# Quality and the GTO



## fergyflyer (Apr 18, 2005)

I am wondering about the quality of GTO's. Mine was perfect except for the B&M shifter that I added. Not one problem. Some have had theirs lemon lawed and such though. I'd like to poll this and see how the quality is.

Was trying to do a poll but I wasn't quick enough. OOPS


----------



## Wing_Nut (Mar 6, 2005)

4 Problems with mine so far.....

DIC died within a month.....replaced under warranty.....no problems since
Oil consumption was high for first 5,000 miles....since then maybe 1/2 quart in 5,000 miles....must have been factory fill or ring seating.
Tires "cupped" @ 12,000 miles according to dealer.....not happy about irregular tire wear or dealer response.
Passenger side rear tire blew out a sidewall. Could have been mechanical damage or the regular trips to 140+.
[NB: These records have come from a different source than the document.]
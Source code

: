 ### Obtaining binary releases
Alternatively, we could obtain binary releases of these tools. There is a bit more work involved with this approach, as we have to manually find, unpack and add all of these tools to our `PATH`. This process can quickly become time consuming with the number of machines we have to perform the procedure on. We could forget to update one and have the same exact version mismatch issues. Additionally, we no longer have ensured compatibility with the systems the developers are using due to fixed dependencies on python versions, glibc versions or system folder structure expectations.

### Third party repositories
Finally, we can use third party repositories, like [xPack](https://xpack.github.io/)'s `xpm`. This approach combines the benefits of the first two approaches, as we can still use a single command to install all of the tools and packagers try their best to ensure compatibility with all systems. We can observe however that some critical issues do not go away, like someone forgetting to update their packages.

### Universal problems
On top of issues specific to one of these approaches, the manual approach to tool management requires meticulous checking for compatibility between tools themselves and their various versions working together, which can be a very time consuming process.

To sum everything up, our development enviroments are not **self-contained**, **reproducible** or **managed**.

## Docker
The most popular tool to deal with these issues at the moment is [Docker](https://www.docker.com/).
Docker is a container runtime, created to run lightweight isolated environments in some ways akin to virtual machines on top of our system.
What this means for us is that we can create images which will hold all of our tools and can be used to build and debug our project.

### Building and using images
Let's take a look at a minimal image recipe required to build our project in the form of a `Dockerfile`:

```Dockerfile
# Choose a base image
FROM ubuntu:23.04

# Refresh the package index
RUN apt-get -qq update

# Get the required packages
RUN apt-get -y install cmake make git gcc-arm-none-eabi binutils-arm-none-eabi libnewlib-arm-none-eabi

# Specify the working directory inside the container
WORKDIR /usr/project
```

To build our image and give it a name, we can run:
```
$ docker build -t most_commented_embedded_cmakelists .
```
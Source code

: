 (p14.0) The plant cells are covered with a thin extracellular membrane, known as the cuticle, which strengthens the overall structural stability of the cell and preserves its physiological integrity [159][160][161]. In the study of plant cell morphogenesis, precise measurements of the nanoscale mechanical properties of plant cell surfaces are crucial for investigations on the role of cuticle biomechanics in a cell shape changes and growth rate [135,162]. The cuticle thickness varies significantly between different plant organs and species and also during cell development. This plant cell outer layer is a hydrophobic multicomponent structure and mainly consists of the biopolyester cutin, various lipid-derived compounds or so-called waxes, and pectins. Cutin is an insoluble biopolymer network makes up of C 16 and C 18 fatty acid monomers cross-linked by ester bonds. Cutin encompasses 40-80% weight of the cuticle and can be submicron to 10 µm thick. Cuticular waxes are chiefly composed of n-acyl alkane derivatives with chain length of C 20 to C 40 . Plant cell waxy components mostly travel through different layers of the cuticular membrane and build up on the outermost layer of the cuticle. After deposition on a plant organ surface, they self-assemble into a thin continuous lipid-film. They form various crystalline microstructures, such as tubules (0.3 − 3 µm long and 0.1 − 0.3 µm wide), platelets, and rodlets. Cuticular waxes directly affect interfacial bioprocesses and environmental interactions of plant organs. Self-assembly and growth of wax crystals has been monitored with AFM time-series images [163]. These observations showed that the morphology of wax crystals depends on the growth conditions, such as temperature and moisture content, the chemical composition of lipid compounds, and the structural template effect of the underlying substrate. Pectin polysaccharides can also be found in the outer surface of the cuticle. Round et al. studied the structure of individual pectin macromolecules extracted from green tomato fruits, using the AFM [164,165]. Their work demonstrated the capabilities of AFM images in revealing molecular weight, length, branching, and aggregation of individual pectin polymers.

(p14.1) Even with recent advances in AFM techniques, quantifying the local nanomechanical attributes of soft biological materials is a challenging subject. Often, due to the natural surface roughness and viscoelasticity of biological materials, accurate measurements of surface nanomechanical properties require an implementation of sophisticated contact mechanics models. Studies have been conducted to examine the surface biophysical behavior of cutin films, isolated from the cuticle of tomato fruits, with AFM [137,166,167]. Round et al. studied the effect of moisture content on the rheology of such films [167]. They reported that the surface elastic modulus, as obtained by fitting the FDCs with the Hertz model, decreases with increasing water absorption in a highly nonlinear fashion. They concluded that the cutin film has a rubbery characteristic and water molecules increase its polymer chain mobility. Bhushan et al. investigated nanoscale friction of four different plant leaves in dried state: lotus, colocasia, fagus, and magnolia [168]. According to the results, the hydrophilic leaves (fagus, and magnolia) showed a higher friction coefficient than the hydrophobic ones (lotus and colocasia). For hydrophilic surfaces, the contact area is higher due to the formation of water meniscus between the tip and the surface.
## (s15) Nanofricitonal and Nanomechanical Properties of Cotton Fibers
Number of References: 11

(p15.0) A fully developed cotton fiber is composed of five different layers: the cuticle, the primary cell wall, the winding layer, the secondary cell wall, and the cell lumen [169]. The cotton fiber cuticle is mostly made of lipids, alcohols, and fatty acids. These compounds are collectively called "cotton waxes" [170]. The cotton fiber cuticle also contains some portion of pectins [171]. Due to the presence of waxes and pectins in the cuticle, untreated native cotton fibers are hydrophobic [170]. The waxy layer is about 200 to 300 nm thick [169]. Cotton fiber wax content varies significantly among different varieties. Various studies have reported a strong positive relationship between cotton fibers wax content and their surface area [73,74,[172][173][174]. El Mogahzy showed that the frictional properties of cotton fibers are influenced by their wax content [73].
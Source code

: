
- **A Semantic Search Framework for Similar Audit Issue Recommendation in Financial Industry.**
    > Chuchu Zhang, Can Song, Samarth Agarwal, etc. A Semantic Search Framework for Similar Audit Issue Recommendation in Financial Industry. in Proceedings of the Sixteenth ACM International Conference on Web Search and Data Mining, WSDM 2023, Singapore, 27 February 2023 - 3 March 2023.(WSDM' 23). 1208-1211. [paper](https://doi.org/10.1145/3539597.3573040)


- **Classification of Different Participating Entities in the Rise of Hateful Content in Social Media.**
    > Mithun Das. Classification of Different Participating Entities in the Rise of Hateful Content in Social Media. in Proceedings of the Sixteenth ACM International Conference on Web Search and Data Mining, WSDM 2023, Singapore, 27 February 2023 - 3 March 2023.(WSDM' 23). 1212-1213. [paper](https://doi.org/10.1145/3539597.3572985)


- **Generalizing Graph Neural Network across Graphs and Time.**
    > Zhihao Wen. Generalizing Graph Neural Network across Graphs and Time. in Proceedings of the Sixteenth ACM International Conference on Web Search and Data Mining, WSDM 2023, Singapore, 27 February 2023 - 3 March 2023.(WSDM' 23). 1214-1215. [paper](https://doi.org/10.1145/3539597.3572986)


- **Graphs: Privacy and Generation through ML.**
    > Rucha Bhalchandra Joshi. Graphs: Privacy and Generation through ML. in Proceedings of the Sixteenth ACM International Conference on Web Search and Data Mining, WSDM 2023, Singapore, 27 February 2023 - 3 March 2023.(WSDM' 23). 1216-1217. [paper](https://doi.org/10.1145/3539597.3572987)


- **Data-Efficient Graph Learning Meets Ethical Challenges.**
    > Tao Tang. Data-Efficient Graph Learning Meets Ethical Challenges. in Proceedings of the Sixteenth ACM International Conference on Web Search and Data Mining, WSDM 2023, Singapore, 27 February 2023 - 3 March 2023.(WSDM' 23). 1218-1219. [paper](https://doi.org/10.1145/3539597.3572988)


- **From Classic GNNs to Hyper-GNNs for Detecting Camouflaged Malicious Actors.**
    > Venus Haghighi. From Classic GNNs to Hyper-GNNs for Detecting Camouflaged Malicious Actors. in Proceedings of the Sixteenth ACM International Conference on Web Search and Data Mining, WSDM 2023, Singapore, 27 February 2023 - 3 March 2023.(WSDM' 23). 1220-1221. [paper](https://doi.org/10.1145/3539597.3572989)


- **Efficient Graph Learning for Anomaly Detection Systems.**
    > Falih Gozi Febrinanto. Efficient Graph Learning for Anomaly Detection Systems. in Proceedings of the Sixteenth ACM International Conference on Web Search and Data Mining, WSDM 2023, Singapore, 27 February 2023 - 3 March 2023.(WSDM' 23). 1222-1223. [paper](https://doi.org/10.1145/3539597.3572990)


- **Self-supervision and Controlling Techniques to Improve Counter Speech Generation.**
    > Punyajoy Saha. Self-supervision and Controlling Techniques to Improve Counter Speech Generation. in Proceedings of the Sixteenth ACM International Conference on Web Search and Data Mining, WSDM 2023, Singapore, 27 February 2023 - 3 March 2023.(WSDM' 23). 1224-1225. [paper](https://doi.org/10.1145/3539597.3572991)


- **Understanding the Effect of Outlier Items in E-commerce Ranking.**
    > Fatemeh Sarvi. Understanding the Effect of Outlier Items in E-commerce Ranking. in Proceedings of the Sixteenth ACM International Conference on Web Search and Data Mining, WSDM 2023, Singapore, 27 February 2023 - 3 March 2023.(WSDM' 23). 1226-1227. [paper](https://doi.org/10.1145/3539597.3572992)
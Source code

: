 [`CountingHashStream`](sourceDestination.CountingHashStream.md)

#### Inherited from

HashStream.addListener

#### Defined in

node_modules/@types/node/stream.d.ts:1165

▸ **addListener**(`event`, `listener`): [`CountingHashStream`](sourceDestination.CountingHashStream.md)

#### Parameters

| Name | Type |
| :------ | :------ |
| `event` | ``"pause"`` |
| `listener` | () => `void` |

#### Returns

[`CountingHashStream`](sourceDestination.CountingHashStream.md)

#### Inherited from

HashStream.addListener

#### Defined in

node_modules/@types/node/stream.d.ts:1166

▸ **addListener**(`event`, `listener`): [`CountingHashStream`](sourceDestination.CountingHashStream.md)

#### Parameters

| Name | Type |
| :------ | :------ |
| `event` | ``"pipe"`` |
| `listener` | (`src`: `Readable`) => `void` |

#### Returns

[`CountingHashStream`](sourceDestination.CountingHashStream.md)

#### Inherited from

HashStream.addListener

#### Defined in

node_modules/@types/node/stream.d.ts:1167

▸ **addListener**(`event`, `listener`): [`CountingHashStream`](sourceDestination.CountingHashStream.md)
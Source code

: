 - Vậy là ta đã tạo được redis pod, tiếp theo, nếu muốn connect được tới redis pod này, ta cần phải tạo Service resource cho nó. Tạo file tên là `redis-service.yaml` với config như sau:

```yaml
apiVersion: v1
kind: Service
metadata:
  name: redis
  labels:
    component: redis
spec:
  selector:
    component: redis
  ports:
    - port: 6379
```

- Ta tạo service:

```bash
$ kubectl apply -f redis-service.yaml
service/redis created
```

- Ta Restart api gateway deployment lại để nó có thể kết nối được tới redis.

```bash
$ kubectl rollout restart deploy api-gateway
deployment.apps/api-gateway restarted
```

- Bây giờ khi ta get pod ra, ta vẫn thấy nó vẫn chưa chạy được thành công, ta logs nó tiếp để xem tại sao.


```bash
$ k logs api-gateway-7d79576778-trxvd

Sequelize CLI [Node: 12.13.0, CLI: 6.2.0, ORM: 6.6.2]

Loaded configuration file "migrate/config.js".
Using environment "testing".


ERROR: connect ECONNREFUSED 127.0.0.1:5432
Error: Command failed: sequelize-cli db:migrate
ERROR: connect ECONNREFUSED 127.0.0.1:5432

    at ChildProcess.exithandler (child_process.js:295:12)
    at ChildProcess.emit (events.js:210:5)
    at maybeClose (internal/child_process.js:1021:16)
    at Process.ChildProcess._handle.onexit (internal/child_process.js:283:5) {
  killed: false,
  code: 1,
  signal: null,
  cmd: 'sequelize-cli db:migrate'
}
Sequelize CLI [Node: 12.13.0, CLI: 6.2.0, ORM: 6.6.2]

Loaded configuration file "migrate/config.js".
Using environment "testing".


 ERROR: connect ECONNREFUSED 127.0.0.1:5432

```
No other quality problems in 19,000 miles. 
Guess I can't really complain. 

The interior is holding up well and the car is rattle free. 
Powertrain is solid.
Paint is very good.


----------



## SilverGoat (Oct 30, 2004)

1. DIC DOA, replaced and has been perfect since.
2. Shifter rattle, replaced, no more rattle.
3. Two tires out of round, replaced. Other two original tires out of round, out of warranty. Plan on "rounding" them this summer so all that rubber doesn't go to waste in some landfill somewhere.
4. Occasional electrical gremlin that lasts a second or two and then resolves on own.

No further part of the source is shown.